In Tuesday's earnings release Ener1 (HEV) shocked the market by booking a $59.4 million impairment of its investment in Th!nk Holdings, together with an additional $13.9 million "loss on financial instruments" charge to reflect its exposure under agreements that give other Th!nk stockholders the right to put their shares to Ener1 in exchange for newly issued Ener1 shares. It also announced that it had taken the further step of returning its shares to Th!nk in an effort to avoid consolidation issues.
From the tone of the subsequent conference call, it's clear that Ener1 wants to minimize its future exposure to Th!nk and hopefully realize some value for $31 million of loans to and trade receivables from Th!nk that remain on Ener1's books. Apparently the plan is to have third parties recapitalize Th!nk and repay the legacy debts to Ener1.
While anything is possible, I've seen very few restructuring and recapitalization transactions for troubled companies like Th!nk were kind to legacy creditors like Ener1. My pessimistic nature leads me to believe that a partial or full impairment of the remaining Th!nk exposure is likely later this year. If the existing put rights are exercised, the dilution impact on Ener1's existing shareholders could be significant.
As bad as the Th!nk impairments were, I'm more concerned about the remaining intangible assets on Ener1's balance sheet including $10.7 million of intangible assets and $52.8 million of goodwill that were created from the accounting aether when Ener1 issued stock in exchange for a 19.5% interest in its EnerDel subsidiary and an 83% interest in its Enertech subsidiary.

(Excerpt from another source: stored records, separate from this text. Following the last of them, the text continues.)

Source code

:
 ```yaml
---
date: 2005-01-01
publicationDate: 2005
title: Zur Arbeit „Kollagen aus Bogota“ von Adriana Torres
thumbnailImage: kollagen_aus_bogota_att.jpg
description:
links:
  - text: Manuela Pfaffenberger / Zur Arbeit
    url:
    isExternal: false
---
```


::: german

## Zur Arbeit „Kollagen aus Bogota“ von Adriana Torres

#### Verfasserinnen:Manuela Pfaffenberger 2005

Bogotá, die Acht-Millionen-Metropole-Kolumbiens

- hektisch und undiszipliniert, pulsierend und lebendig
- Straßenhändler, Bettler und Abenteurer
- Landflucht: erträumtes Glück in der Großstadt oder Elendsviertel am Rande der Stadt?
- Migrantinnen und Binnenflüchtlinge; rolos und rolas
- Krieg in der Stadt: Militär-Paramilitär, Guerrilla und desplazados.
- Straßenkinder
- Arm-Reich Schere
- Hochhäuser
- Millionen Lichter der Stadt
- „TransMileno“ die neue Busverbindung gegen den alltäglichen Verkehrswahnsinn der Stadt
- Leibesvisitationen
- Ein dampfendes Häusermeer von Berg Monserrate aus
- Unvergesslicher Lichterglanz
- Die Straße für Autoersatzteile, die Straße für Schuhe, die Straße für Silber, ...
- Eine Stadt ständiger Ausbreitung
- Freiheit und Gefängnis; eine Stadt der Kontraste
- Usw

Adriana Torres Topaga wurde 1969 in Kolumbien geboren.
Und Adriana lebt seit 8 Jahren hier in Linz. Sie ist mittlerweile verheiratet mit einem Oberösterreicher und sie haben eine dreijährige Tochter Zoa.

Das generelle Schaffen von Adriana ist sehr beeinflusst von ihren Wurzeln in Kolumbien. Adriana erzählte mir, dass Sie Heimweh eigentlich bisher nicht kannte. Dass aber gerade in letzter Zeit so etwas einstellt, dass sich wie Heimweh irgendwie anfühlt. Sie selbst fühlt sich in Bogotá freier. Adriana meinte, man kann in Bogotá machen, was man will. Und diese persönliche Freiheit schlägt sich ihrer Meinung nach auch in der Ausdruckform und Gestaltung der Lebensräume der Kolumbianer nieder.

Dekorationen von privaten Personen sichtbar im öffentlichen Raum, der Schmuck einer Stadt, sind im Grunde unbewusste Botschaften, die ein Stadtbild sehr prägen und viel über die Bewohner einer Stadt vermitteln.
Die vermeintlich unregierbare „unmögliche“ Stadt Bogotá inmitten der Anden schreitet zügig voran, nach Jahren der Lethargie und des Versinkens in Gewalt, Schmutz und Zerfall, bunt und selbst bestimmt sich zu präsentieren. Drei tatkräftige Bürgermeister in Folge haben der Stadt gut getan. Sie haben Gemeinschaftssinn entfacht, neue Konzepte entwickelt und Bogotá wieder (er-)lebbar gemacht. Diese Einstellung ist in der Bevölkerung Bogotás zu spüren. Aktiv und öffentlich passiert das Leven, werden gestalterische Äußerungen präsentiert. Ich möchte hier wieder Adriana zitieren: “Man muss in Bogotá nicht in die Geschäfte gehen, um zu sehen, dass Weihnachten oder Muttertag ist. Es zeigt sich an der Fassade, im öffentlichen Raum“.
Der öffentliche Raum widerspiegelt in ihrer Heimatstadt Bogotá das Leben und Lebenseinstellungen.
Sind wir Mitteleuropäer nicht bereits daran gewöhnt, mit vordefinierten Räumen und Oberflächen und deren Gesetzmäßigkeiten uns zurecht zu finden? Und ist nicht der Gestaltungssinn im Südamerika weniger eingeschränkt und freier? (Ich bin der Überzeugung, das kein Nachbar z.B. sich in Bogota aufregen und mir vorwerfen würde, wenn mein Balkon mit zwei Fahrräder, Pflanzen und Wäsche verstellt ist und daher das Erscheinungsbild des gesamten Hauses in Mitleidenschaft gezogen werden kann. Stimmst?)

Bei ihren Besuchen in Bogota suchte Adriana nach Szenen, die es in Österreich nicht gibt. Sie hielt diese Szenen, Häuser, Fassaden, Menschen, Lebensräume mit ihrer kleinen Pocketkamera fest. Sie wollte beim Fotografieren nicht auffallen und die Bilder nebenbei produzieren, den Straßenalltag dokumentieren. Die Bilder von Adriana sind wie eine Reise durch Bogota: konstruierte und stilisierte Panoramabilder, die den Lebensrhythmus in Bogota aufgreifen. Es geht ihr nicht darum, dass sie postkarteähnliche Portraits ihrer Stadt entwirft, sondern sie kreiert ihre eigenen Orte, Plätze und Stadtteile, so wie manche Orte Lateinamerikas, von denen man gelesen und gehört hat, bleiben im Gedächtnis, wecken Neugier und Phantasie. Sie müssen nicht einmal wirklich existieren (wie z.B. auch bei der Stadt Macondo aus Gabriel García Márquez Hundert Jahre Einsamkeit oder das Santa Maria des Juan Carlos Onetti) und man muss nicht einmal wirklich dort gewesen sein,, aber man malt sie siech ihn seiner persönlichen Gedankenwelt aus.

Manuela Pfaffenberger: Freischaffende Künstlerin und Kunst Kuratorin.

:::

While Ener1's Form 10-Q discloses that it has "not completed the reallocation of goodwill to our new reportable operating segments as of March 31, 2011" the carrying value of those assets will have to be addressed this year.
In light of the catastrophic reorganization of C&D Technologies that was forced by an intangible asset impairment last fall, I don't believe Ener1 investors can remain sanguine when a company with $137 million in stockholders equity and substantial recurring losses will have to come to grips with up to $94.5 million in potential additional write-offs and asset impairments this year.